Karabük Üniversitesinde Eğitim Gören Uluslararası Öğrencilere Yönelik Kitlesel Damgalama ve Saldırılara Dair Basın Açıklaması

Birkaç gündür Karabük üniversitesi üzerinden devam eden damgalama ve ırkçılık geleneksel ve sosyal medyayı sarmış durumda. Yapılan yayınlar, eksik ve yanlış bilgi içermenin ötesinde ülkede yaşayan ve öğrenim gören, özellikle siyah öğrencileri hedef göstermekte. Karabük en fazla sayıda uluslararası öğrenciye eğitim vermekle birlikte hemen her üniversitede binlerce öğrenci eğitim almaktadır. Irkçı saldırılar tüm ülkedeki yabancı öğrencilerin eğitim ve yaşam hakkını ihlal eden boyuta ulaşmıştır.
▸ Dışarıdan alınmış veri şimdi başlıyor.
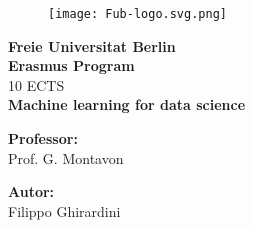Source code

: \begin{titlepage} %
\begin{figure}[t] %
    \centering\texttt{[image: Fub-logo.svg.png]}
\end{figure}
\vspace{20mm}

\begin{Large}
 \begin{center}
	\textbf{Freie Universitat Berlin\\ Erasmus Program\\}
	\vspace{20mm}
    {\LARGE{10 ECTS}}\\
	\vspace{10mm}
	{\huge{\bf Machine learning for data science}}\\
\end{center}
\end{Large}


\vspace{36mm}
\begin{minipage}[t]{0.47\textwidth}
	{\large{\bf Professor:}\\ \large{Prof. G. Montavon}}
\end{minipage}
\hfill
\begin{minipage}[t]{0.47\textwidth}\raggedleft
	{\large{\bf Autor:}\\ \large{Filippo Ghirardini}}
\end{minipage}

\vspace{25mm}

\hrulefill

\vspace{5mm}


\end{titlepage}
Uluslararası öğrencileri ülkeye çekme çabalarının ardında iki sebep bulunmaktadır: Birincisi, getirileri milyar dolarları bulan uluslararası öğrenci havuzundan pay almak, bir başka deyişle ekonomiye girdi sağlamak; ikincisi ise parlak ve yetenekli beyinleri ülkeye çekerek “beyin kazancı” sağlamak. Velhasıl uluslararası öğrenciler küresel neo-liberal eğitim politikalarının bir ayağı olarak görülmüştür. Bu kapsamda Yükseköğretim Kurumu (YÖK) da politikalar geliştirmiştir.
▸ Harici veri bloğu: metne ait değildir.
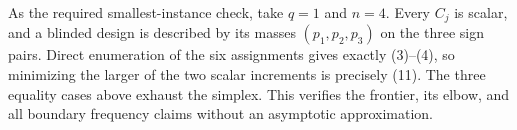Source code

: As the required smallest-instance check, take \(q=1\) and \(n=4\). Every \(C_j\) is scalar, and a blinded design is described by its masses \((p_1,p_2,p_3)\) on the three sign pairs. Direct enumeration of the six assignments gives exactly (3)--(4), so minimizing the larger of the two scalar increments is precisely (11). The three equality cases above exhaust the simplex. This verifies the frontier, its elbow, and all boundary frequency claims without an asymptotic approximation.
Yasal mevzuatta “yabancı uyruklu öğrenci” olarak tanımlanan ve her derecede öğrenim görmek için Türkiye’ye gelen uluslararası öğrencilerin sayısı 2000/01 öğretim yılında 16 bin 656 iken bu sayının bugün 300 bini aştığını Yükseköğretim Kurumunun (YÖK) veri ve raporlarında görebiliyoruz. YÖK bünyesinde Uluslararası İlişkiler Daire Başkanlığı kuruldu ve 2018-2022 yılları için beş yıllık hedefleri kapsayan Yükseköğretimde Uluslararasılaşma Strateji Belgesi ilk kez yayımlanmıştır ve uluslararası öğrencilerin ve öğretim elemanlarının ülkeye gelmesi için yasal ve kurumsal adımlar atılmıştır. YÖK, 2000’li yılların başından bu yana düzenli olarak artan öğrenci sayısına ilişkin verileri sağlarken söz konusu öğrencilerin akademik, sosyal ve yaşam bağlamlarına ilişkin veri sunmamaktadır. Halbuki konuya ilişkin akademik çalışmalar, eğitim-öğretim başta olmak üzere sosyal, kültürel ve ekonomik soruları ortaya koymaktadır.
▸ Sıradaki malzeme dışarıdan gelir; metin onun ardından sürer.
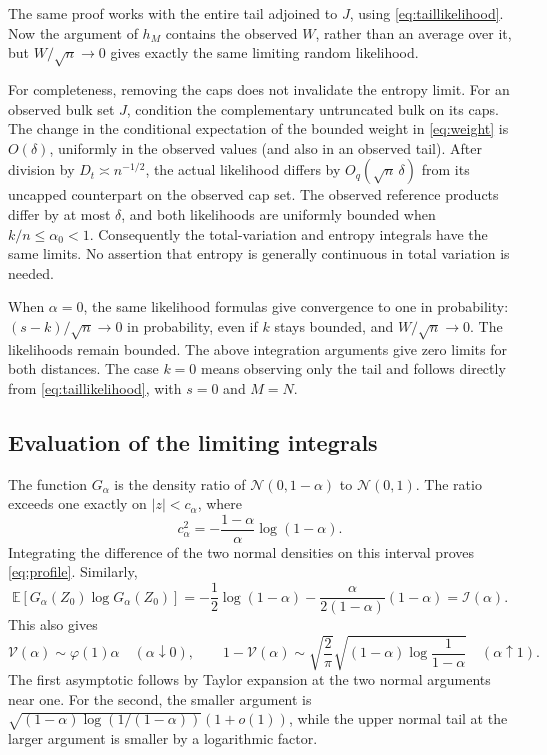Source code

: \documentclass[11pt,letterpaper]{article}
\numberwithin{equation}{section}
\theoremstyle{definition}
\theoremstyle{remark}
\newcommand{\EE}{\mathbb E}
\newcommand{\Normal}{\mathcal N}
\newcommand{\vp}{\mathcal V}
\newcommand{\ip}{\mathcal I}
\begin{document}
The same proof works with the entire tail adjoined to $J$, using
\eqref{eq:taillikelihood}. Now the argument of $h_M$ contains the observed
$W$, rather than an average over it, but $W/\sqrt n\to0$ gives exactly the
same limiting random likelihood.

For completeness, removing the caps does not invalidate the entropy limit.
For an observed bulk set $J$, condition the complementary untruncated bulk
on its caps. The change in the conditional expectation of the bounded
weight in \eqref{eq:weight} is $O(\delta)$, uniformly in the observed values
(and also in an observed tail). After division by $D_t\asymp n^{-1/2}$,
the actual likelihood differs by $O_q(\sqrt n\,\delta)$ from its uncapped
counterpart on the observed cap set. The observed reference products differ
by at most $\delta$, and both likelihoods are uniformly bounded when
$k/n\le\alpha_0<1$. Consequently the total-variation and entropy integrals
have the same limits. No assertion that entropy is generally continuous in
total variation is needed.

When $\alpha=0$, the same likelihood formulas give convergence to one in
probability: $(s-k)/\sqrt n\to0$ in probability, even if $k$ stays bounded,
and $W/\sqrt n\to0$. The likelihoods remain bounded. The above integration
arguments give zero limits for both distances. The case $k=0$ means observing
only the tail and follows directly from \eqref{eq:taillikelihood}, with
$s=0$ and $M=N$.

\subsection{Evaluation of the limiting integrals}

The function $G_\alpha$ is the density ratio of $\Normal(0,1-\alpha)$ to
$\Normal(0,1)$. The ratio exceeds one exactly on $|z|<c_\alpha$, where
\[
 c_\alpha^2=-\frac{1-\alpha}{\alpha}\log(1-\alpha).
\]
Integrating the difference of the two normal densities on this interval
proves \eqref{eq:profile}. Similarly,
\[
 \EE[G_\alpha(Z_0)\log G_\alpha(Z_0)]
 =-\frac12\log(1-\alpha)
  -\frac{\alpha}{2(1-\alpha)}(1-\alpha)
 =\ip(\alpha).
\]
This also gives
\begin{equation}
 \vp(\alpha)\sim\varphi(1)\alpha\quad(\alpha\downarrow0),\qquad
 1-\vp(\alpha)\sim
 \sqrt{\frac2\pi}\sqrt{(1-\alpha)\log\frac1{1-\alpha}}
 \quad(\alpha\uparrow1).
 \label{eq:profileends}
\end{equation}
The first asymptotic follows by Taylor expansion at the two normal arguments
near one. For the second, the smaller argument is
$\sqrt{(1-\alpha)\log(1/(1-\alpha))}(1+o(1))$, while the upper normal tail
at the larger argument is smaller by a logarithmic factor.
\end{document}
Tam bir yıl önce, Karabük’te Filyos Çayı’nda (26 Mart 2023) Gabon uyruklu Jeannah Danys Dinabongho Ibouanga’nın şüpheli ölümü gerçekleşti. Bu olayın ardından uluslararası öğrencilerin Karabük’te maruz bırakıldıkları yaşam koşullarına ilişkin pek çok haber yapıldı. Nihayetinde öğrencilerin sadece kazanç kaynağı olarak görülmesi ve öğrencileri destekleyici alt yapıların oluşturulmaması, buna yönelik niyet dahi gösterilmemesi öğrencileri her türlü riske açık hale getirmektedir.

2021 yılında dönemin rektörü Refik Polat, “Karabük Üniversitesi rektörü olarak para nasıl kazanılır bunu öğrendim” diyerek tek ve asıl amacını dile getirirken geldiğimiz durumda uluslararası öğrenciler mafyaya ve ırkçılığa terk edilmiştir.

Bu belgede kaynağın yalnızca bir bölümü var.